Somalia, AU forces seek solution to Al-shabab IEDs
MOGADISHU, Somalia - Somalia and the African Union peacekeeping mission (AMISOM) forces on Monday kicked off a three-day conference to review threats posed by improvised explosive devices (IEDs) and plan mitigating measures.
The conference, which also brought together representatives from the UN and the British forces discussed the increasing threats and dangers posed by IEDs in the Horn of Africa country.
"I expect actionable recommendations brought forward, so that guidance can be given to all sectors from the Force headquarters and the recommendations to the African Union's Peace Support Operations Division for action," Osman Noor Soubagleh, the AMISOM Force Commander, said in a statement issued in Mogadishu.
The conference which is sponsored by the United Nations Mine Assistance Mission (UNMAS) is aimed at developing counter IED capability in Somalia.
Soubagleh noted that previous workshops held on IEDs, had led to increased awareness and knowledge, leading to a significant increase in discovered explosives and their safe disposal.
Participants at the symposium will share knowledge and information on IEDs to help understand the scope of the threat.
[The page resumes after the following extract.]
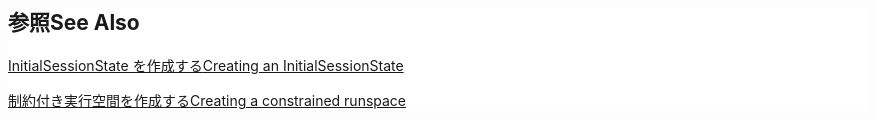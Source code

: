 ## <a name="see-also"></a><span data-ttu-id="66fb5-135">参照</span><span class="sxs-lookup"><span data-stu-id="66fb5-135">See Also</span></span>

 [<span data-ttu-id="66fb5-136">InitialSessionState を作成する</span><span class="sxs-lookup"><span data-stu-id="66fb5-136">Creating an InitialSessionState</span></span>](./creating-an-initialsessionstate.md)

 [<span data-ttu-id="66fb5-137">制約付き実行空間を作成する</span><span class="sxs-lookup"><span data-stu-id="66fb5-137">Creating a constrained runspace</span></span>](./creating-a-constrained-runspace.md)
Discussions will focus on how to effectively control the widespread use of such explosives by terror organizations such as Al-Shabaab.
The Special Representative of the AU Commission Chairperson (SRCC) for Somalia Francisco Madeira urged international partners to continue support to AMISOM and the SNA to enable them to effectively mitigate the dangers posed by IEDs on civilians and security forces in Somalia.
"To reduce the threat of IEDs, a combination of education, training, good reporting, exchange of information, degrading the network of the terrorists and investment in equipment to defeat the IEDs is required," said Madeira.
"It is only then that AMISOM and Somali National Security Forces (SNSF) can undertake the necessary stabilization operations that Somalia needs, to develop a stable and secure state," he added.
The Director of Mission Support at the United Nations Support Office in Somalia Amadu Kamara said the convention would contribute to the development of effective IED mitigation strategies, as part of the wider comprehensive approach to security in south central Somalia.
Allan McDonald, the Director of UNMAS reiterated the importance of passing on the knowledge gained at the conference to the troops on the front line and most especially to the Somali security forces, in line with efforts to support Somali led operations, ahead of the planned drawdown of AU forces.
The Commander of the British Forces, Colonel John Wakelin noted that the fight against IEDs required a multi-pronged response, to deal effectively with the challenge.
"There is no silver bullet, there is no magic bullet, there is no one solution to solving this IED challenge. There is no one bit of funding, there is no one technique or tactic that is going to fix this. It is a blend," Wakelin said.